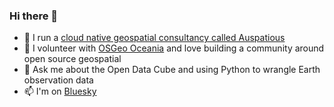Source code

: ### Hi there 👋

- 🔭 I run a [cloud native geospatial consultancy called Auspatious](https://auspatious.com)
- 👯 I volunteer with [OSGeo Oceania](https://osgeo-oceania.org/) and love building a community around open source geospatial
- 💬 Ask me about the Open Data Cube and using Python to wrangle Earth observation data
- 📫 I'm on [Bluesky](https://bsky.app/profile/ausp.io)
# # # #
REQUIREMENT
All lines from the one that holds "- 💬 Ask me about" to the end of the entries above must be transcribed exactly, both ends included, and no others.

REPLY
- 💬 Ask me about the Open Data Cube and using Python to wrangle Earth observation data
- 📫 I'm on [Bluesky](https://bsky.app/profile/ausp.io)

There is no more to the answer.